From Sacred Tradition.
The problem is that worship, as understood in colloquial English, isn’t a particularly precise term.
Fr. Hardon defined worship as follows:
Acknowledgment of another’s worth, dignity, or superior position. In religion, worship is given either to God, and then it is adoration, or to the angels and saints, and it is called veneration. Divine worship actually includes three principal acts, namely adoratin (or the recognition of God’s infinite perfection), prayer or the asking for divine help, and sacrifice or the offering of something precious to God. Worship as veneration also has three principal forms, whereby the angels and saints are honored for their sanctity, asked to intercede before the divine Majesty, and imitated in their love and service of God. (Etym. Old English weorthscipe, honor, dignity, reverence: weorth, worth +ship.)
In a certain sense, yes, we do worship Saints. In fact, older texts or manuals or prayers might say as much. To worship something is simply to acknowledge that it has a certain worth.

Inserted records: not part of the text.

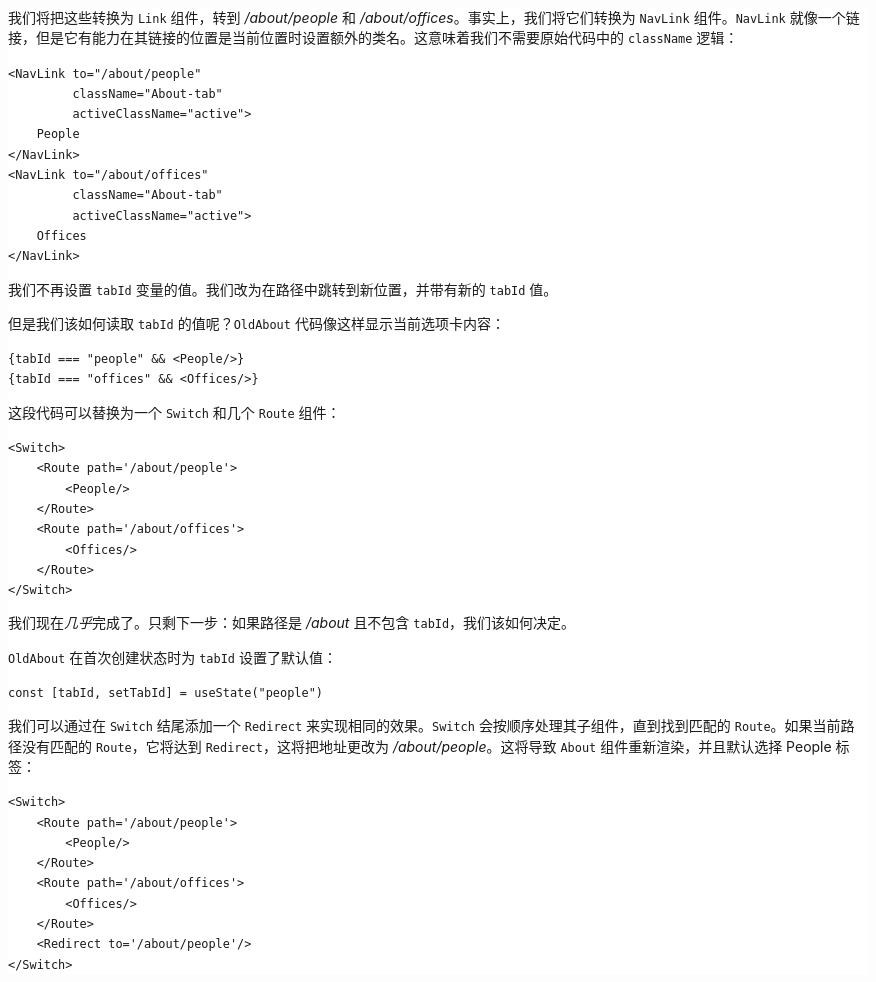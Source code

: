 我们将把这些转换为 `Link` 组件，转到 */about/people* 和 */about/offices*。事实上，我们将它们转换为 `NavLink` 组件。`NavLink` 就像一个链接，但是它有能力在其链接的位置是当前位置时设置额外的类名。这意味着我们不需要原始代码中的 `className` 逻辑：

```
<NavLink to="/about/people"
         className="About-tab"
         activeClassName="active">
    People
</NavLink>
<NavLink to="/about/offices"
         className="About-tab"
         activeClassName="active">
    Offices
</NavLink>
```

我们不再设置 `tabId` 变量的值。我们改为在路径中跳转到新位置，并带有新的 `tabId` 值。

但是我们该如何读取 `tabId` 的值呢？`OldAbout` 代码像这样显示当前选项卡内容：

```
{tabId === "people" && <People/>}
{tabId === "offices" && <Offices/>}
```

这段代码可以替换为一个 `Switch` 和几个 `Route` 组件：

```
<Switch>
    <Route path='/about/people'>
        <People/>
    </Route>
    <Route path='/about/offices'>
        <Offices/>
    </Route>
</Switch>
```

我们现在*几乎*完成了。只剩下一步：如果路径是 */about* 且不包含 `tabId`，我们该如何决定。

`OldAbout` 在首次创建状态时为 `tabId` 设置了默认值：

```
const [tabId, setTabId] = useState("people")
```

我们可以通过在 `Switch` 结尾添加一个 `Redirect` 来实现相同的效果。`Switch` 会按顺序处理其子组件，直到找到匹配的 `Route`。如果当前路径没有匹配的 `Route`，它将达到 `Redirect`，这将把地址更改为 */about/people*。这将导致 `About` 组件重新渲染，并且默认选择 People 标签：

```
<Switch>
    <Route path='/about/people'>
        <People/>
    </Route>
    <Route path='/about/offices'>
        <Offices/>
    </Route>
    <Redirect to='/about/people'/>
</Switch>
```
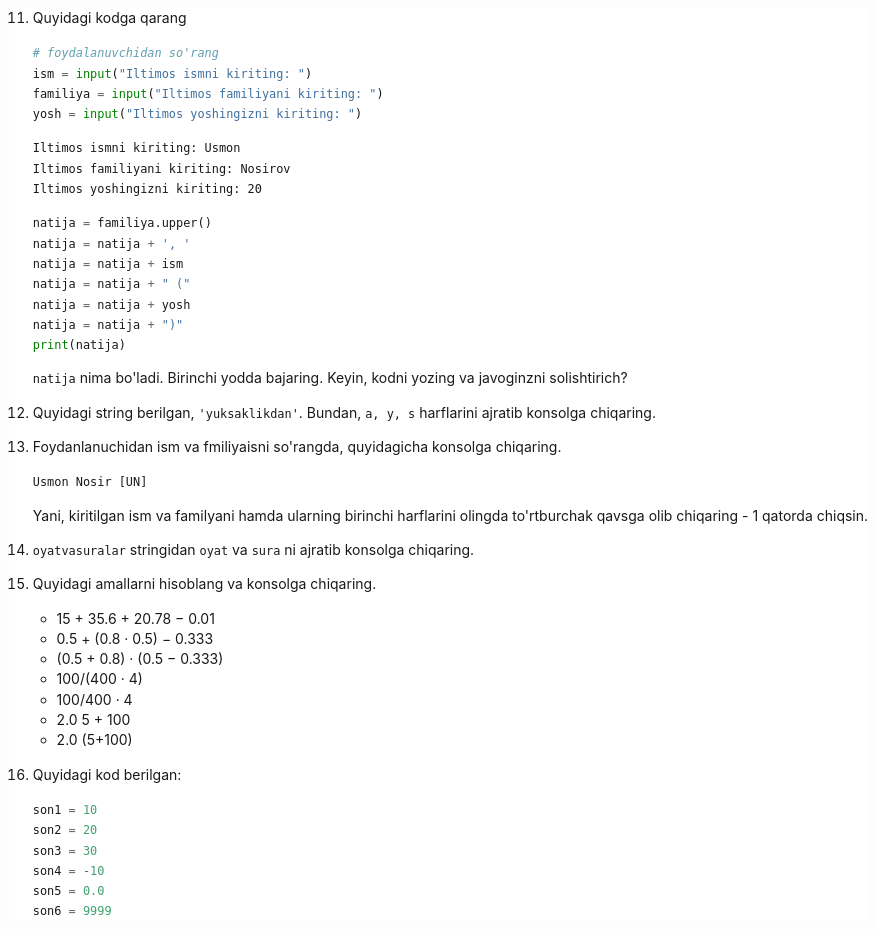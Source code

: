 11. Quyidagi kodga qarang

    ```python
    # foydalanuvchidan so'rang
    ism = input("Iltimos ismni kiriting: ")
    familiya = input("Iltimos familiyani kiriting: ")
    yosh = input("Iltimos yoshingizni kiriting: ")
    ```

    ```shell
    Iltimos ismni kiriting: Usmon  
    Iltimos familiyani kiriting: Nosirov
    Iltimos yoshingizni kiriting: 20
    ```
    
    ```python
    natija = familiya.upper()
    natija = natija + ', '
    natija = natija + ism
    natija = natija + " ("
    natija = natija + yosh
    natija = natija + ")"
    print(natija) 
    ```

    `natija` nima bo'ladi. Birinchi yodda bajaring. Keyin, kodni yozing va javoginzni solishtirich? 

12. Quyidagi string berilgan, `'yuksaklikdan'`. Bundan, `a, y, s` harflarini ajratib konsolga chiqaring.

13. Foydanlanuchidan ism va fmiliyaisni so'rangda, quyidagicha konsolga chiqaring.

    ```shell
    Usmon Nosir [UN]
    ```

    Yani, kiritilgan ism va familyani hamda ularning birinchi harflarini olingda to'rtburchak qavsga olib chiqaring - 1 qatorda chiqsin.

14. `oyatvasuralar` stringidan `oyat` va `sura` ni ajratib konsolga chiqaring.

15. Quyidagi amallarni hisoblang va konsolga chiqaring.

    - 15 + 35.6 + 20.78 − 0.01
    - 0.5 + (0.8 · 0.5) − 0.333
    - (0.5 + 0.8) · (0.5 − 0.333)
    - 100/(400 · 4)
    - 100/400 · 4
    - 2.0 5 + 100
    - 2.0 (5+100)


16. Quyidagi kod berilgan:

    ```python
    son1 = 10
    son2 = 20
    son3 = 30
    son4 = -10
    son5 = 0.0
    son6 = 9999
    ```
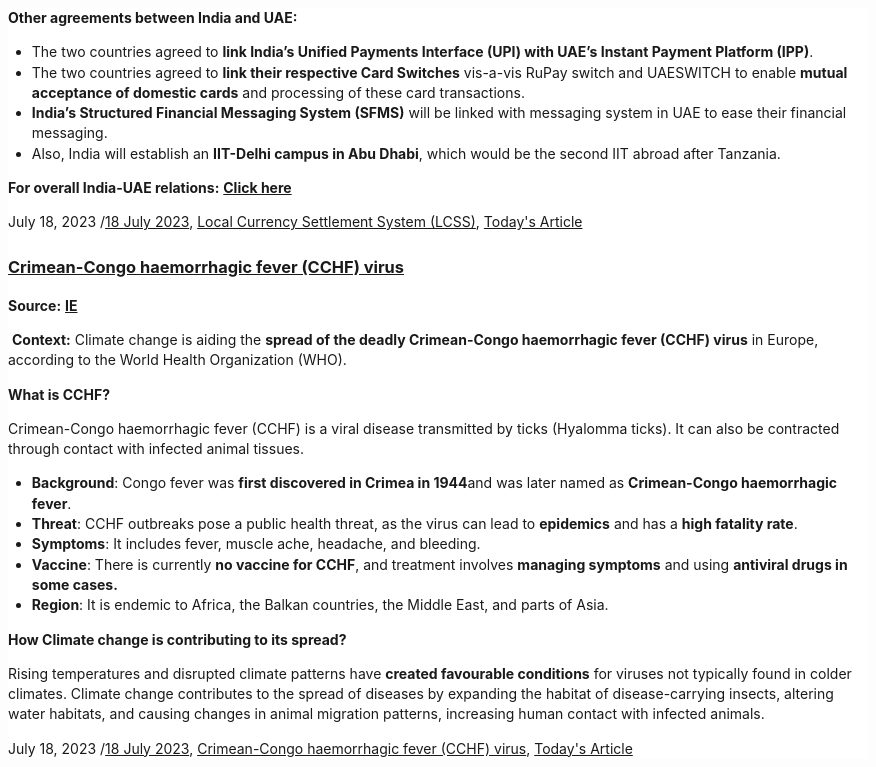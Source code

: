 **Other agreements between India and UAE:**

- The two countries agreed to **link India’s Unified Payments Interface (UPI) with UAE’s Instant Payment Platform (IPP)**.
- The two countries agreed to **link their respective Card Switches** vis-a-vis RuPay switch and UAESWITCH to enable **mutual acceptance of domestic cards** and processing of these card transactions.
- **India’s Structured Financial Messaging System (SFMS)** will be linked with messaging system in UAE to ease their financial messaging.
- Also, India will establish an **IIT-Delhi campus in Abu Dhabi**, which would be the second IIT abroad after Tanzania.

**For overall India-UAE relations:** [**Click here**](https://www.insightsonindia.com/2023/04/20/india-uae-relationship/)

July 18, 2023 /[18 July 2023](https://www.insightsonindia.com/category/18-july-2023/ "18 July 2023"), [Local Currency Settlement System (LCSS)](https://www.insightsonindia.com/tag/local-currency-settlement-system-lcss/ "Local Currency Settlement System (LCSS)"), [Today's Article](https://www.insightsonindia.com/category/today-article/ "Today's Article")

### [Crimean-Congo haemorrhagic fever (CCHF) virus](https://www.insightsonindia.com/2023/07/18/crimean-congo-haemorrhagic-fever-cchf-virus/)

**Source:** [**IE**](https://indianexpress.com/article/explained/explained-health/climate-change-aiding-spread-of-deadly-virus-in-europe-what-is-cchf-8844383/#:~:text=Alert%20has%20been%20sounded%20about,East%2C%20and%20parts%20of%20Asia.)

 **Context:** Climate change is aiding the **spread of the deadly Crimean-Congo haemorrhagic fever (CCHF) virus** in Europe, according to the World Health Organization (WHO).

**What is CCHF?**

Crimean-Congo haemorrhagic fever (CCHF) is a viral disease transmitted by ticks (Hyalomma ticks). It can also be contracted through contact with infected animal tissues.

- **Background**: Congo fever was **first discovered in Crimea in 1944**and was later named as **Crimean-Congo haemorrhagic fever**.
- **Threat**: CCHF outbreaks pose a public health threat, as the virus can lead to **epidemics** and has a **high fatality rate**.
- **Symptoms**: It includes fever, muscle ache, headache, and bleeding.
- **Vaccine**: There is currently **no vaccine for CCHF**, and treatment involves **managing symptoms** and using **antiviral drugs in some cases.**
- **Region**: It is endemic to Africa, the Balkan countries, the Middle East, and parts of Asia.

**How Climate change is contributing to its spread?**

Rising temperatures and disrupted climate patterns have **created favourable conditions** for viruses not typically found in colder climates. Climate change contributes to the spread of diseases by expanding the habitat of disease-carrying insects, altering water habitats, and causing changes in animal migration patterns, increasing human contact with infected animals.

July 18, 2023 /[18 July 2023](https://www.insightsonindia.com/category/18-july-2023/ "18 July 2023"), [Crimean-Congo haemorrhagic fever (CCHF) virus](https://www.insightsonindia.com/tag/crimean-congo-haemorrhagic-fever-cchf-virus/ "Crimean-Congo haemorrhagic fever (CCHF) virus"), [Today's Article](https://www.insightsonindia.com/category/today-article/ "Today's Article")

However, most people today use the verb to worship only in the sense of adoration. In that sense, we do not worship Saints, and praying to them is not a form of adoration. Here is Fr. Hardon’s definition of adoration:
The act of religion by which God is recognized as alone worthy of supreme honor because he is infinitely perfect, has supreme dominion over humans, and the right to human total dependence on the Creator. It is at once an act of mind and will, expressing itself in appropriate prayers, postures of praise, and acts of reverence and sacrifice. (Etym. Latin ad- to + orare, to pray; or os, oris, mouth, from the pagan custom of expressing preference for a god by wafting a kiss to the statue: adoratio, worship, veneration.)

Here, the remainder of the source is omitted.